O resultado foram as releituras da obra de Graciliano, os pedidos para fazer mais questões. Lembro que tive alunos que rivalizavam sobre quem acertava mais as perguntas e, acreditem, eles acompanhavam a leitura. Em uma das aulas, eu questionei o fim do capítulo e 03 alunos: Claudinho, André e Adriano (nomes fictícios) me questionaram:
"Professor, isso não está na história.", "Não é assim que acontece, foi dessa forma...", "Professor, professor, tem certeza que é a mesma história do livro? No que eu li, o final do capítulo era..."

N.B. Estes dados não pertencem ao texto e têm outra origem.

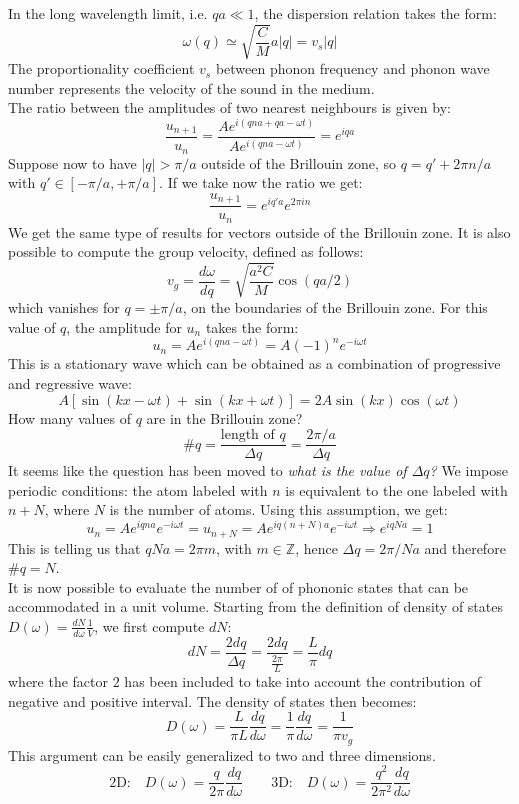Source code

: \documentclass[10.75pt,a4paper,openright,bottom=2cm]{article}
\begin{document}
In the long wavelength limit, i.e. $qa\ll1$, the dispersion relation takes the form:
\[
\omega(q)\simeq\sqrt{\frac{C}{M}}a|q|=v_s|q| 
\]
The proportionality coefficient $v_s$ between phonon frequency and phonon wave number represents the velocity of the sound in the medium.\\
The ratio between the amplitudes of two nearest neighbours is given by:
\[
\frac{u_{n+1}}{u_n}=\frac{Ae^{i(qna+qa-\omega t)}}{Ae^{i(qna-\omega t)}}=e^{iqa}
\]
Suppose now to have $|q|>\pi/a$ outside of the  Brillouin zone, so $q=q'+2\pi n/a$ with $q'\in[-\pi/a,+\pi/a]$. If we take now the ratio we get:
\[
\frac{u_{n+1}}{u_n}=e^{iq'a}e^{2\pi in}
\]
We get the same type of results for vectors outside of the  Brillouin zone. It is also possible to compute the group velocity, defined as follows:
\[
v_g=\frac{d\omega}{dq}=\sqrt{\frac{a^2C}{M}}\cos(qa/2)
\]
which vanishes for $q=\pm\pi/a$, on the boundaries of the  Brillouin zone. For this value of $q$, the amplitude for $u_n$ takes the form:
\[
u_n=Ae^{i(qna-\omega t)}=A(-1)^ne^{-i\omega t}
\]
This is a stationary wave which can be obtained as a combination of progressive and regressive wave:
\[
A[\sin(kx-\omega t)+\sin(kx+\omega t)]=2A\sin(kx)\cos(\omega t)
\]
How many values of $q$ are in the  Brillouin zone?
\[
\#q=\frac{\text{length of $q$}}{\Delta q}=\frac{2\pi/a}{\Delta q}
\]
It seems like the question has been moved to \textit{what is the value of $\Delta q$?} We impose periodic conditions: the atom labeled with $n$ is equivalent to the one labeled with $n+N$, where $N$ is the number of atoms. Using this assumption, we get:
\[
u_n=Ae^{iqna}e^{-i\omega t}=u_{n+N}=Ae^{iq(n+N)a}e^{-i\omega t}\Rightarrow e^{iqNa}=1
\]
This is telling us that $qNa=2\pi m$, with $m\in\mathbb{Z}$, hence $\Delta q=2\pi/Na$ and therefore $\#q=N$.\\
It is now possible to evaluate the number of of phononic states that can be accommodated in a unit volume. Starting from the definition of density of states $D(\omega)=\frac{dN}{d\omega}\frac{1}{V}$, we first compute $dN$:
\[
dN=\frac{2dq}{\Delta q}=\frac{2dq}{\frac{2\pi}{L}}=\frac{L}{\pi}dq
\]
where the factor $2$ has been included to take into account the contribution of negative and positive interval. The density of states then becomes:
\[
D(\omega)=\frac{L}{\pi L}\frac{dq}{d\omega}=\frac{1}{\pi}\frac{dq}{d\omega}=\frac{1}{\pi v_g}
\]
This argument can be easily generalized to two and three dimensions.
\[
\text{2D:}\quad D(\omega)=\frac{q}{2\pi}\frac{dq}{d\omega} \qquad \text{3D:}\quad D(\omega)=\frac{q^2}{2\pi^2}\frac{dq}{d\omega}
\]
\end{document}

Pense na minha alegria como professor... Para endossar isso, sempre frisei que estava de olho em tudo e que essas perguntas eram feitas (fiz isso outras vezes) para verificar quem realmente estava acompanhando a leitura da obra e a resolução das questões. Inclusive, foi assim que descobri sobre LuzIA (inteligência artificial do ChatGPT no ZAP), pois, ao analisar as questões de 02 alunas (Vanessa e Adriana), notei as respostas genéricas e destoantes da realidade, e, perguntando aqui e ali, acabaram confessando o uso do recurso para fazer a atividade. Rimos disso na sala várias vezes: "Pessoal, a LuzIA não vai aprender e responder por vocês, e estou vendo tudo... Vi alguém que parece ter usado o LuzIA". Como professor, entendo que não dá para pensar em ensino e leitura sem as novas tecnologias e, embora tenha sido usada por alguns alunos, creio que, nessa realidade, precisamos levar os nossos alunos a refletir sobre esses recursos, compreendendo que eles são ferramentas, mas o saber crítico, a autonomia (a interpretação) e o olhar social devem ser feitos pelo estudante.

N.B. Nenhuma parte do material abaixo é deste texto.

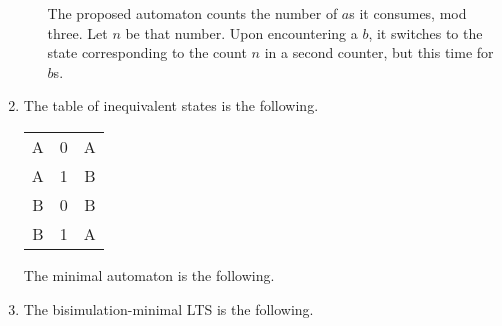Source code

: \documentclass[letterpaper,11pt]{article}
\begin{document}
\begin{enumerate}
\begin{enumerate}
                The proposed automaton counts the number of $a$s it consumes,
                mod three. Let $n$ be that number. Upon encountering a $b$, it
                switches to the state corresponding to the count $n$ in a
                second counter, but this time for $b$s.
        \end{enumerate}

    \item The table of inequivalent states is the following.

        \begin{tabular}{c c c}
            A & 0 & A \\
            A & 1 & B \\
            B & 0 & B \\
            B & 1 & A
        \end{tabular}

        The minimal automaton is the following.

        \begin{figure}[H]
            \centering

        \end{figure}

    \item The bisimulation-minimal LTS is the following.

        \begin{figure}[H]
            \centering

\end{figure}
\end{enumerate}
\end{document}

Registro do final alternativo da obra de Graciliano Ramos e desenho da Terra dos Meninos Pelados
Por fim, que não é um final, entendo que a leitura e a imaginação devem trilhar juntas essa jornada no desenvolvimento não só da capacidade reflexiva dos alunos, mas também da escrita. Perceber também que situações de aprendizagem que sejam capazes de contextualizar com a realidade dos educandos fazem diferença e, portanto, precisam ser levadas em consideração na escolha, no planejamento e no acompanhamento das atividades. Por isso, vivo, atuo e reflito como docente, entendendo o meu papel como agente de letramento (Kleiman, 2014), como um educador que entende a importância da leitura, da imaginação e da escrita como meio para construir uma sociedade melhor, uma sala de aula mais humanizada, uma aprendizagem mais reflexiva e, como disse, contextualizada com os alunos: os cidadãos do futuro.
Referências
BRASIL. Ministério da Educação. Base Nacional Comum Curricular. Brasília: MEC, 2018.

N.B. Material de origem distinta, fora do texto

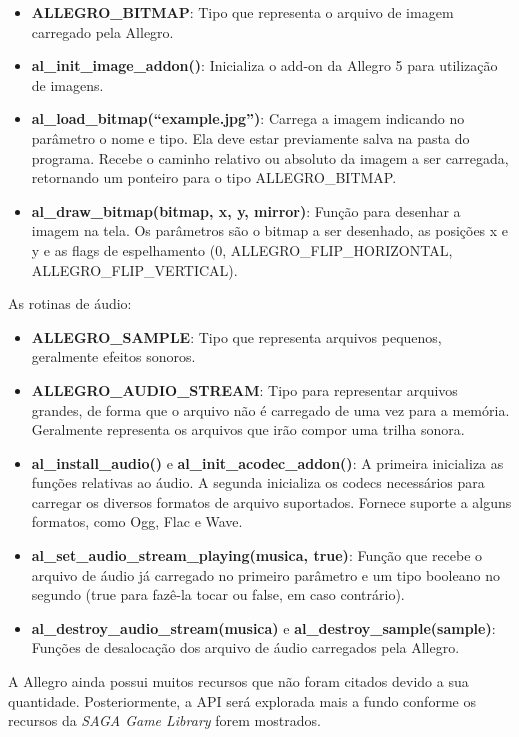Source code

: \begin{itemize}
 \item \textbf{ALLEGRO\_BITMAP}: Tipo que representa o arquivo de imagem carregado pela Allegro.
 \item \textbf{al\_init\_image\_addon()}: Inicializa o add-on da Allegro 5 para utilização de imagens.
 \item \textbf{al\_load\_bitmap(``example.jpg'')}: Carrega a imagem indicando no parâmetro o nome e tipo. Ela deve estar previamente salva na pasta 
 do programa. Recebe o caminho relativo ou absoluto da imagem a ser carregada, retornando um ponteiro para o tipo ALLEGRO\_BITMAP.
 \item \textbf{al\_draw\_bitmap(bitmap, x, y, mirror)}: Função para desenhar a imagem na tela. Os parâmetros são o bitmap a ser desenhado, as 
 posições x e y e as flags de espelhamento (0, ALLEGRO\_FLIP\_HORIZONTAL, ALLEGRO\_FLIP\_VERTICAL).
\end{itemize}
% 
As rotinas de áudio:
%
\begin{itemize}
 \item \textbf{ALLEGRO\_SAMPLE}: Tipo que representa arquivos pequenos, geralmente efeitos sonoros.
 \item \textbf{ALLEGRO\_AUDIO\_STREAM}: Tipo para representar arquivos grandes, de forma que o arquivo não é carregado de uma vez para a 
 memória. Geralmente representa os arquivos que irão compor uma trilha sonora.
 \item \textbf{al\_install\_audio()} e \textbf{al\_init\_acodec\_addon()}: A primeira inicializa as funções relativas ao áudio. A segunda inicializa os 
 codecs necessários para carregar os diversos formatos de arquivo suportados. Fornece suporte a alguns formatos, como Ogg, Flac e Wave.
 \item \textbf{al\_set\_audio\_stream\_playing(musica, true)}: Função que recebe o arquivo de áudio já carregado no primeiro parâmetro e um tipo 
 booleano no segundo (true para fazê-la tocar ou false, em caso contrário).
 \item \textbf{al\_destroy\_audio\_stream(musica) } e \textbf{al\_destroy\_sample(sample)}: Funções de desalocação dos arquivo de áudio carregados 
 pela Allegro.
\end{itemize}
%
%
A Allegro ainda possui muitos recursos que não foram citados devido a sua quantidade. Posteriormente, a API será explorada mais a fundo conforme os recursos da \textit{SAGA Game Library} forem mostrados.
%
%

CAZARRÉ, Lourenço. A guerra do lanche. São Paulo: Ática, 1999.
GUEDES, Paulo Coimbra. A formação do professor de português: que língua vamos ensinar? São Paulo: Parábola, 2006.
KLEIMAN, A. B. “Letramento na contemporaneidade”. Bakhtiniana, São Paulo, v. 9, n. 2, p. 72-91, ago./dez. 2014. Disponível em https://revistas.pucsp.br/index.php/bakhtiniana/article/view/19986/15597
OLHAR DIGITAL. LuzIA: o que é e como usar inteligência artificial no WhatsApp. Disponível em: https://olhardigital.com.br/2023/08/01/dicas-e-tutoriais/luzia-o-que-e-e-como-usar-inteligencia-artificial-no-whatsapp/. Acesso em 29 de dezembro 2024.
RAMOS, Graciliano. A terra dos meninos pelados. Editora Record, 2013.
RODARI, Gianni. Gramática da fantasia. São Paulo: Summus, 1982.
SOARES, Magda. “Novas práticas de leitura e escrita: letramento na cibercultura”. Educação & Sociedade: Revista de Ciências da Educação, Campinas, v. 23, n. 81. CEDES, 2002.
SOLÉ, I. Estratégias de leitura. 6. ed. Porto Alegre: Artmed, 1998.